Assignment: Pick each line containing the word "rights" out of the data below.

Stored data entries:
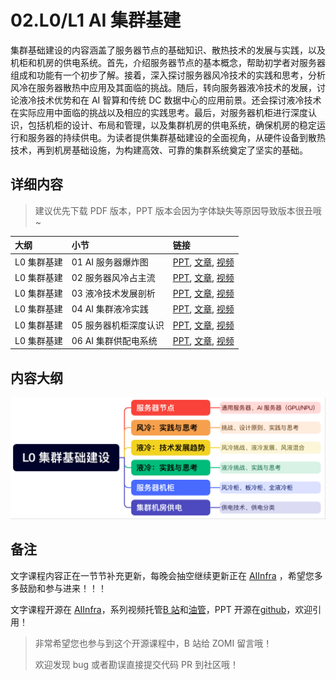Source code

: <!--Copyright © ZOMI 适用于[License](https://github.com/Infrasys-AI/AIInfra)版权许可-->

# 02.L0/L1 AI 集群基建

集群基础建设的内容涵盖了服务器节点的基础知识、散热技术的发展与实践，以及机柜和机房的供电系统。首先，介绍服务器节点的基本概念，帮助初学者对服务器组成和功能有一个初步了解。接着，深入探讨服务器风冷技术的实践和思考，分析风冷在服务器散热中应用及其面临的挑战。随后，转向服务器液冷技术的发展，讨论液冷技术优势和在 AI 智算和传统 DC 数据中心的应用前景。还会探讨液冷技术在实际应用中面临的挑战以及相应的实践思考。最后，对服务器机柜进行深度认识，包括机柜的设计、布局和管理，以及集群机房的供电系统，确保机房的稳定运行和服务器的持续供电。为读者提供集群基础建设的全面视角，从硬件设备到散热技术，再到机房基础设施，为构建高效、可靠的集群系统奠定了坚实的基础。

## 详细内容

> 建议优先下载 PDF 版本，PPT 版本会因为字体缺失等原因导致版本很丑哦~

| 大纲 | 小节 | 链接 |
|:--- |:---- |:-------------------- |
| L0 集群基建 | 01 AI 服务器爆炸图  | [PPT](./01Server.pdf), [文章](./01Server.md), [视频](https://www.bilibili.com/video/BV1DktBzLEvb) |
| L0 集群基建 | 02 服务器风冷占主流  | [PPT](./02AirCool.pdf), [文章](./02AirCool.md), [视频](https://www.bilibili.com/video/BV1mftyzZEB9) |
| L0 集群基建 | 03 液冷技术发展剖析 | [PPT](./03LiquidBase.pdf), [文章](./03LiquidBase.md), [视频](https://www.bilibili.com/video/BV1EvtYz1EXF) |
| L0 集群基建 | 04 AI 集群液冷实践  | [PPT](./04LiquidCool.pdf), [文章](./04LiquidCool.md), [视频](https://www.bilibili.com/video/BV1FjbMz1E7u) |
| L0 集群基建 | 05 服务器机柜深度认识  | [PPT](./05ServerRack.pdf), [文章](./05ServerRack.md), [视频](https://www.bilibili.com/video/BV1DwtSzGE7Q) |
| L0 集群基建 | 06 AI 集群供配电系统  | [PPT](./06Others.pdf), [文章](./06Others.md), [视频](https://www.bilibili.com/video/BV1UHtZzhEYJ) |

## 内容大纲

![](./images/00outline.png)

## 备注

文字课程内容正在一节节补充更新，每晚会抽空继续更新正在 [AIInfra](https://infrasys-ai.github.io/aiinfra-docs) ，希望您多多鼓励和参与进来！！！

文字课程开源在 [AIInfra](https://infrasys-ai.github.io/aiinfra-docs)，系列视频托管[B 站](https://space.bilibili.com/517221395)和[油管](https://www.youtube.com/@ZOMI666/playlists)，PPT 开源在[github](https://github.com/Infrasys-AI/AIInfra)，欢迎引用！

> 非常希望您也参与到这个开源课程中，B 站给 ZOMI 留言哦！
>
> 欢迎发现 bug 或者勘误直接提交代码 PR 到社区哦！

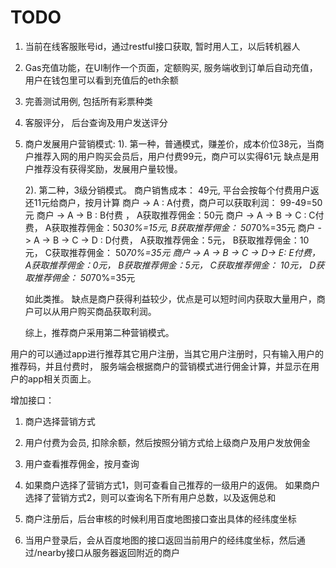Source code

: # TODO

1. 当前在线客服账号id，通过restful接口获取, 暂时用人工，以后转机器人

2. Gas充值功能，在UI制作一个页面，定额购买, 服务端收到订单后自动充值，用户在钱包里可以看到充值后的eth余额

3. 完善测试用例, 包括所有彩票种类 

4. 客服评分， 后台查询及用户发送评分

5. 商户发展用户营销模式: 
   1). 第一种，普通模式，赚差价，成本价位38元，当商户推荐入网的用户购买会员后，用户付费99元，商户可以实得61元
       缺点是用户推荐没有获得奖励，发展用户量较慢。

   2). 第二种，3级分销模式。 
      商户销售成本： 49元, 平台会按每个付费用户返还11元给商户，按月计算
      商户 -> A :  A付费，商户可以获取利润： 99-49=50元
      商户 -> A -> B : B付费 ， A获取推荐佣金：50元
      商户 -> A -> B -> C :  C付费， A获取推荐佣金：50*30%=15元, B获取推荐佣金： 50*70%=35元
      商户 -> A -> B -> C -> D : D付费， A获取推荐佣金：5元， B获取推荐佣金：10元， C获取推荐佣金： 50*70%=35元
      商户 -> A -> B -> C -> D-> E: E付费， A获取推荐佣金：0元， B获取推荐佣金：5元， C获取推荐佣金： 10元， D获取推荐佣金： 50*70%=35元
    
      如此类推。
      缺点是商户获得利益较少，优点是可以短时间内获取大量用户，商户可以从用户购买商品获取利润。

   综上，推荐商户采用第二种营销模式。 


  用户的可以通过app进行推荐其它用户注册，当其它用户注册时，只有输入用户的推荐码，并且付费时， 服务端会根据商户的营销模式进行佣金计算，并显示在用户的app相关页面上。

  增加接口：
  1. 商户选择营销方式
  2. 用户付费为会员, 扣除余额，然后按照分销方式给上级商户及用户发放佣金  
  3. 用户查看推荐佣金，按月查询
  4. 如果商户选择了营销方式1，则可查看自己推荐的一级用户的返佣。 
     如果商户选择了营销方式2，则可以查询名下所有用户总数，以及返佣总和

 6. 商户注册后，后台审核的时候利用百度地图接口查出具体的经纬度坐标

 7. 当用户登录后，会从百度地图的接口返回当前用户的经纬度坐标，然后通过/nearby接口从服务器返回附近的商户
 
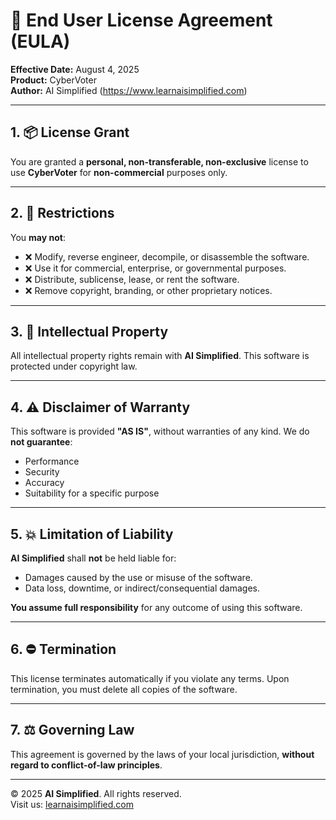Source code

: # 📜 End User License Agreement (EULA)

**Effective Date:** August 4, 2025  
**Product:** CyberVoter  
**Author:** AI Simplified (https://www.learnaisimplified.com)

---

## 1. 📦 License Grant

You are granted a **personal, non-transferable, non-exclusive** license to use **CyberVoter** for **non-commercial** purposes only.

---

## 2. 🚫 Restrictions

You **may not**:
- ❌ Modify, reverse engineer, decompile, or disassemble the software.
- ❌ Use it for commercial, enterprise, or governmental purposes.
- ❌ Distribute, sublicense, lease, or rent the software.
- ❌ Remove copyright, branding, or other proprietary notices.

---

## 3. 🧠 Intellectual Property

All intellectual property rights remain with **AI Simplified**. This software is protected under copyright law.

---

## 4. ⚠️ Disclaimer of Warranty

This software is provided **"AS IS"**, without warranties of any kind. We do **not guarantee**:
- Performance
- Security
- Accuracy
- Suitability for a specific purpose

---

## 5. 💥 Limitation of Liability

**AI Simplified** shall **not** be held liable for:
- Damages caused by the use or misuse of the software.
- Data loss, downtime, or indirect/consequential damages.

**You assume full responsibility** for any outcome of using this software.

---

## 6. ⛔ Termination

This license terminates automatically if you violate any terms. Upon termination, you must delete all copies of the software.

---

## 7. ⚖️ Governing Law

This agreement is governed by the laws of your local jurisdiction, **without regard to conflict-of-law principles**.

---

© 2025 **AI Simplified**. All rights reserved.  
Visit us: [learnaisimplified.com](https://www.learnaisimplified.com)
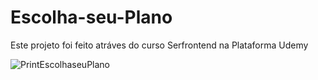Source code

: # Escolha-seu-Plano 
Este projeto foi feito atráves do curso Serfrontend na Plataforma Udemy

![PrintEscolhaseuPlano](https://github.com/MuriloSegger/Escolha-seu-Plano/assets/140568760/171fded2-3d8a-48d8-aba0-352ca35f23e6)
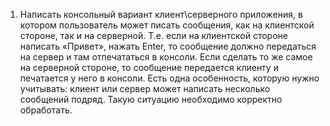 1. Написать консольный вариант клиент\серверного приложения,
   в котором пользователь может писать сообщения, как на клиентской стороне, так и на серверной.
   Т.е. если на клиентской стороне написать «Привет», нажать Enter,
   то сообщение должно передаться на сервер и там отпечататься в консоли.
   Если сделать то же самое на серверной стороне, то сообщение передается клиенту
   и печатается у него в консоли. Есть одна особенность,
   которую нужно учитывать: клиент или сервер может написать несколько сообщений подряд.
   Такую ситуацию необходимо корректно обработать.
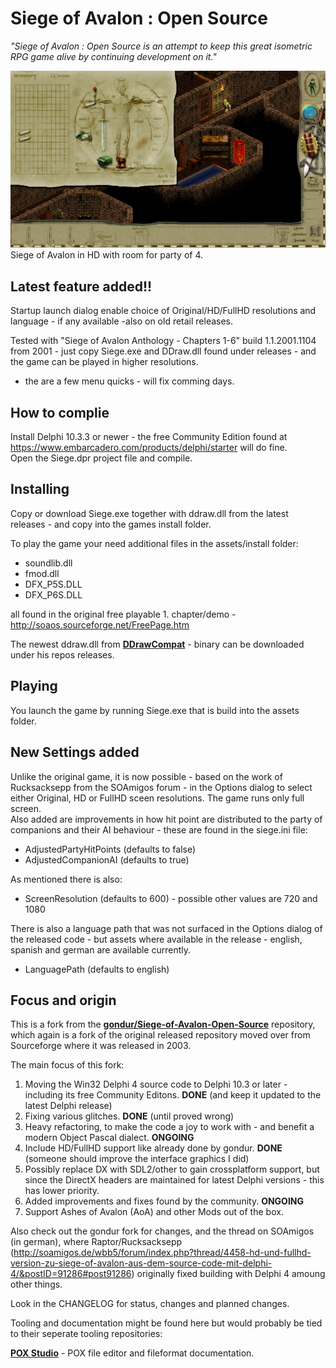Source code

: # Siege of Avalon : Open Source #

_"Siege of Avalon : Open Source is an attempt to keep this great isometric RPG game alive by continuing development on it."_

![Siege of Avalon in HD with room for party of 4.](SoAOS_HD.png)Siege of Avalon in HD with room for party of 4.

## Latest feature added!! ##
Startup launch dialog enable choice of Original/HD/FullHD resolutions and language - if any available -also on old retail releases.

Tested with "Siege of Avalon Anthology - Chapters 1-6" build 1.1.2001.1104 from 2001 - just copy Siege.exe and DDraw.dll found under releases - and the game can be played in higher resolutions.
- the are a few menu quicks - will fix comming days.

## How to complie ##
Install Delphi 10.3.3 or newer - the free Community Edition found at https://www.embarcadero.com/products/delphi/starter will do fine.  
Open the Siege.dpr project file and compile.

## Installing ##

Copy or download Siege.exe together with ddraw.dll from the latest releases - and copy into the games install folder.

To play the game your need additional files in the assets/install folder:
- soundlib.dll
- fmod.dll
- DFX_P5S.DLL
- DFX_P6S.DLL

all found in the original free playable 1. chapter/demo - http://soaos.sourceforge.net/FreePage.htm

The newest ddraw.dll from [**DDrawCompat**](https://github.com/narzoul/DDrawCompat) - binary can be downloaded under his repos releases.

## Playing ##

You launch the game by running Siege.exe that is build into the assets folder.

## New Settings added ##

Unlike the original game, it is now possible - based on the work of Rucksacksepp from the SOAmigos forum - in the Options dialog to select either Original, HD or FullHD sceen resolutions. The game runs only full screen.  
Also added are improvements in how hit point are distributed to the party of companions and their AI behaviour - these are found in the siege.ini file:

- AdjustedPartyHitPoints (defaults to false)
- AdjustedCompanionAI (defaults to true)

As mentioned there is also:

- ScreenResolution (defaults to 600) - possible other values are 720 and 1080

There is also a language path that was not surfaced in the Options dialog of the released code - but assets where available in the release - english, spanish and german are available currently.

- LanguagePath (defaults to english) 


## Focus and origin ##

This is a fork from the [**gondur/Siege-of-Avalon-Open-Source**](https://github.com/gondur/Siege-of-Avalon-Open-Source) repository, which again is a fork of the original released repository moved over from Sourceforge where it was released in 2003.

The main focus of this fork: 

1. Moving the Win32 Delphi 4 source code to Delphi 10.3 or later - including its free Community Editons. **DONE** (and keep it updated to the latest Delphi release)
2. Fixing various glitches. **DONE** (until proved wrong)
3. Heavy refactoring, to make the code a joy to work with - and benefit a modern Object Pascal dialect. **ONGOING**
4. Include HD/FullHD support like already done by gondur. **DONE** (someone should improve the interface graphics I did)
5. Possibly replace DX with SDL2/other to gain crossplatform support, but since the DirectX headers are maintained for latest Delphi versions - this has lower priority.
6. Added improvements and fixes found by the community. **ONGOING**
7. Support Ashes of Avalon (AoA) and other Mods out of the box.

Also check out the gondur fork for changes, and the thread on SOAmigos (in german), where Raptor/Rucksacksepp (http://soamigos.de/wbb5/forum/index.php?thread/4458-hd-und-fullhd-version-zu-siege-of-avalon-aus-dem-source-code-mit-delphi-4/&postID=91286#post91286) originally fixed building with Delphi 4 amoung other things.

Look in the CHANGELOG for status, changes and planned changes.

Tooling and documentation might be found here but would probably be tied to their seperate tooling repositories:

[**POX Studio**](https://github.com/SteveNew/POXStudio) - POX file editor and fileformat documentation.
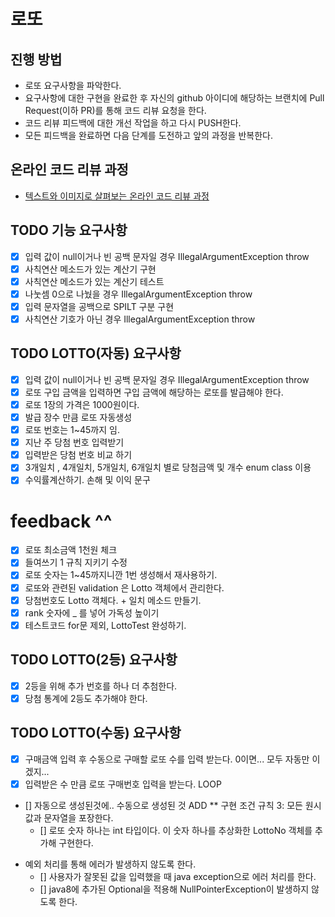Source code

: # 로또
## 진행 방법
* 로또 요구사항을 파악한다.
* 요구사항에 대한 구현을 완료한 후 자신의 github 아이디에 해당하는 브랜치에 Pull Request(이하 PR)를 통해 코드 리뷰 요청을 한다.
* 코드 리뷰 피드백에 대한 개선 작업을 하고 다시 PUSH한다.
* 모든 피드백을 완료하면 다음 단계를 도전하고 앞의 과정을 반복한다.

## 온라인 코드 리뷰 과정
* [텍스트와 이미지로 살펴보는 온라인 코드 리뷰 과정](https://github.com/next-step/nextstep-docs/tree/master/codereview)

## TODO 기능 요구사항
* [x] 입력 값이 null이거나 빈 공백 문자일 경우 IllegalArgumentException throw
* [x] 사칙연산 메소드가 있는 계산기 구현
* [x] 사칙연산 메소드가 있는 계산기 테스트
* [x] 나눗셈 0으로 나눴을 경우 IllegalArgumentException throw 
* [x] 입력 문자열을 공백으로 SPILT 구분 구현
* [x] 사칙연산 기호가 아닌 경우 IllegalArgumentException throw

## TODO LOTTO(자동) 요구사항
* [x] 입력 값이 null이거나 빈 공백 문자일 경우 IllegalArgumentException throw
* [x] 로또 구입 금액을 입력하면 구입 금액에 해당하는 로또를 발급해야 한다.
* [x] 로또 1장의 가격은 1000원이다.
* [x] 발급 장수 만큼 로또 자동생성
* [x] 로또 번호는 1~45까지 임.
* [x] 지난 주 당첨 번호 입력받기
* [x] 입력받은 당첨 번호 비교 하기
* [x] 3개일치 , 4개일치, 5개일치, 6개일치 별로 당첨금액 및 개수 enum class 이용
* [x] 수익률계산하기. 손해 및 이익 문구 
# feedback ^^
* [x] 로또 최소금액 1천원 체크 
* [x] 들여쓰기 1 규칙 지키기 수정
* [x] 로또 숫자는 1~45까지니깐 1번 생성해서 재사용하기.
* [x] 로또와 관련된 validation 은 Lotto 객체에서 관리한다.
* [x] 당첨번호도 Lotto 객체다. + 일치 메소드 만들기.
* [x] rank 숫자에 _ 를 넣어 가독성 높이기
* [x] 테스트코드 for문 제외, LottoTest 완성하기.

## TODO LOTTO(2등) 요구사항
* [x] 2등을 위해 추가 번호를 하나 더 추첨한다.
* [x] 당첨 통계에 2등도 추가해야 한다.

## TODO LOTTO(수동) 요구사항
* [x] 구매금액 입력 후 수동으로 구매할 로또 수를 입력 받는다. 0이면... 모두 자동만 이겠지...
* [x] 입력받은 수 만큼 로또 구매번호 입력을 받는다. LOOP
* [] 자동으로 생성된것에.. 수동으로 생성된 것 ADD
  ** 구현 조건
  규칙 3: 모든 원시값과 문자열을 포장한다.
    * [] 로또 숫자 하나는 int 타입이다. 이 숫자 하나를 추상화한 LottoNo 객체를 추가해 구현한다.
- 예외 처리를 통해 에러가 발생하지 않도록 한다.
    * [] 사용자가 잘못된 값을 입력했을 때 java exception으로 에러 처리를 한다.
    * [] java8에 추가된 Optional을 적용해 NullPointerException이 발생하지 않도록 한다.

Exercise output:
All intellectual property rights remain with **AI Simplified**. This software is protected under copyright law.
© 2025 **AI Simplified**. All rights reserved.  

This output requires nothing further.